● **WORK TO BE COMPLETED**
With the string "latitude" as the filter, copy each matching line from the records.

(Saved data entries)
↓

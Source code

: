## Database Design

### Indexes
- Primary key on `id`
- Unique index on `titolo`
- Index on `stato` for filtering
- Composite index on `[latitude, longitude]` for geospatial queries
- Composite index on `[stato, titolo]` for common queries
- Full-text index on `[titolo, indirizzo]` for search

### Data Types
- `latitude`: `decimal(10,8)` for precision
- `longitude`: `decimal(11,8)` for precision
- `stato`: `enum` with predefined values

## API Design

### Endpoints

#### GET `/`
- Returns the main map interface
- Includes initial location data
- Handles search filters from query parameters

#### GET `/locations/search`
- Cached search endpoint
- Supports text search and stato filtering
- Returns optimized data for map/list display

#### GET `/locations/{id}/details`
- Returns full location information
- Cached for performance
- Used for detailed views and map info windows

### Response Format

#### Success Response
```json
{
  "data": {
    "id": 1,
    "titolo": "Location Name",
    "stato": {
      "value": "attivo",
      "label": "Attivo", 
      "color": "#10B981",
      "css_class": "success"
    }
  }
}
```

↑
↓

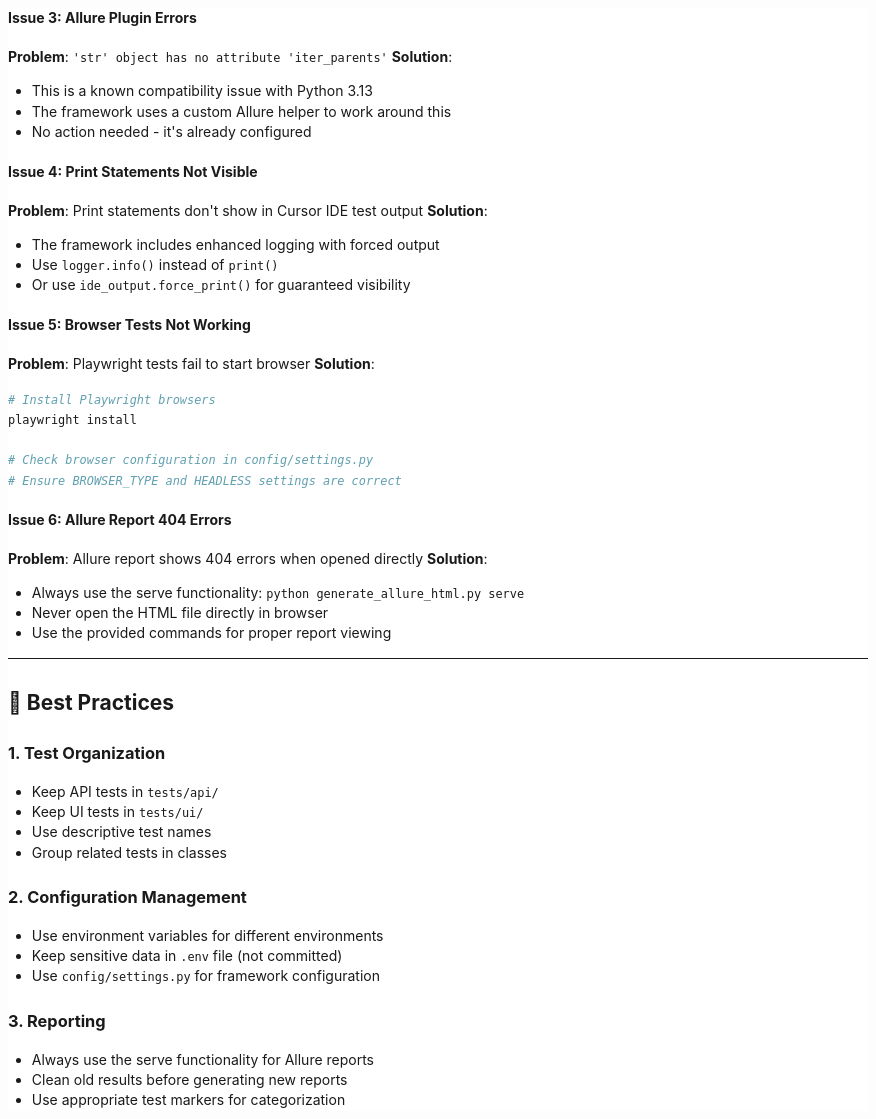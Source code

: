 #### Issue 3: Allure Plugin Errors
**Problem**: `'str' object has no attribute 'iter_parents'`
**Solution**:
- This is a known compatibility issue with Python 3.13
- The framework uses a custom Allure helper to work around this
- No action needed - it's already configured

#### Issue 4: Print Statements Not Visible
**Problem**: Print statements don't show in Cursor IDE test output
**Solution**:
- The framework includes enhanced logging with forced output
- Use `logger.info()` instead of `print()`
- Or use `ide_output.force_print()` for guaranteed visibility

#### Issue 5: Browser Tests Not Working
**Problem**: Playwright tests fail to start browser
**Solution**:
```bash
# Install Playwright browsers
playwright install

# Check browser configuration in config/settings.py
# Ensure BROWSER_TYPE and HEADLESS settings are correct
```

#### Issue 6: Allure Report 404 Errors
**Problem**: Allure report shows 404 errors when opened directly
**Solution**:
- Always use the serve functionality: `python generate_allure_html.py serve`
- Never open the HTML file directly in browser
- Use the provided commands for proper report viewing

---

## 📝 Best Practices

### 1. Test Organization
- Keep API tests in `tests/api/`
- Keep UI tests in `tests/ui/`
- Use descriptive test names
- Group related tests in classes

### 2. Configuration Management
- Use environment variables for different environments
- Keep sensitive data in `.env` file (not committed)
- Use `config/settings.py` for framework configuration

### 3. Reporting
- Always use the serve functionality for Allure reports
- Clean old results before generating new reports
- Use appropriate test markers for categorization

↑
↓

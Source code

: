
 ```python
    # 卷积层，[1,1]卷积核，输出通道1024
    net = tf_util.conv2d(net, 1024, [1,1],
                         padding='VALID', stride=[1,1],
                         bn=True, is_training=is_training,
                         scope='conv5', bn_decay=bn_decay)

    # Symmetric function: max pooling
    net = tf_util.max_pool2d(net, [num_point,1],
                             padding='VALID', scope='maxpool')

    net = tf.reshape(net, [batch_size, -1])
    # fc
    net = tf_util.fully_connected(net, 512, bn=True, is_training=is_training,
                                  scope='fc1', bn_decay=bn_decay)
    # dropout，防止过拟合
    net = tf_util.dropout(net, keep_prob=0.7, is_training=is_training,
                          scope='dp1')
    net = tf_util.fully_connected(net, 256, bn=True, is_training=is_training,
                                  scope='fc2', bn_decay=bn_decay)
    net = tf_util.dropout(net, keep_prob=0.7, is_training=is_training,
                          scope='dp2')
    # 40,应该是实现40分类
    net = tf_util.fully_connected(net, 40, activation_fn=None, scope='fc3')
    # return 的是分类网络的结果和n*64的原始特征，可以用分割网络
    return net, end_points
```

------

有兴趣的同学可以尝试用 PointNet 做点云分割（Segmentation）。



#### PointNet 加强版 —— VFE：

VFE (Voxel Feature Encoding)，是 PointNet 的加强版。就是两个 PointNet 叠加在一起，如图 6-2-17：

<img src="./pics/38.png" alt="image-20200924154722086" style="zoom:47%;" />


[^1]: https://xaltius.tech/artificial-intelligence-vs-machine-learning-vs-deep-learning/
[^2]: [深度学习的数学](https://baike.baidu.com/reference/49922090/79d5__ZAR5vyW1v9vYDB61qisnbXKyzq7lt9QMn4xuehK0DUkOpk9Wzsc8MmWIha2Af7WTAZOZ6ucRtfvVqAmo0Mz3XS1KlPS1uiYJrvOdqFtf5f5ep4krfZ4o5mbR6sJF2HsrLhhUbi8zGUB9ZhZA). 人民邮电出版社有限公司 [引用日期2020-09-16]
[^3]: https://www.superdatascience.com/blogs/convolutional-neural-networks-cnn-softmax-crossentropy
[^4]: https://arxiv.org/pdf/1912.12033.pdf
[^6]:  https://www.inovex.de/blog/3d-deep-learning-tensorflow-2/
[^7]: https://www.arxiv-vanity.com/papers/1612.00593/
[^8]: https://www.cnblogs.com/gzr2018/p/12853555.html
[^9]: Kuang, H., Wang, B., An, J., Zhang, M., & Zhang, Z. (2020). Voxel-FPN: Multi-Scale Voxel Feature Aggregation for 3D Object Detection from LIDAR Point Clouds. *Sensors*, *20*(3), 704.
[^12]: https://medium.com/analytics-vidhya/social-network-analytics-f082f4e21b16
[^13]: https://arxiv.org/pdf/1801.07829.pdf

↑

● **RESPONSE**
- Composite index on `[latitude, longitude]` for geospatial queries
- `latitude`: `decimal(10,8)` for precision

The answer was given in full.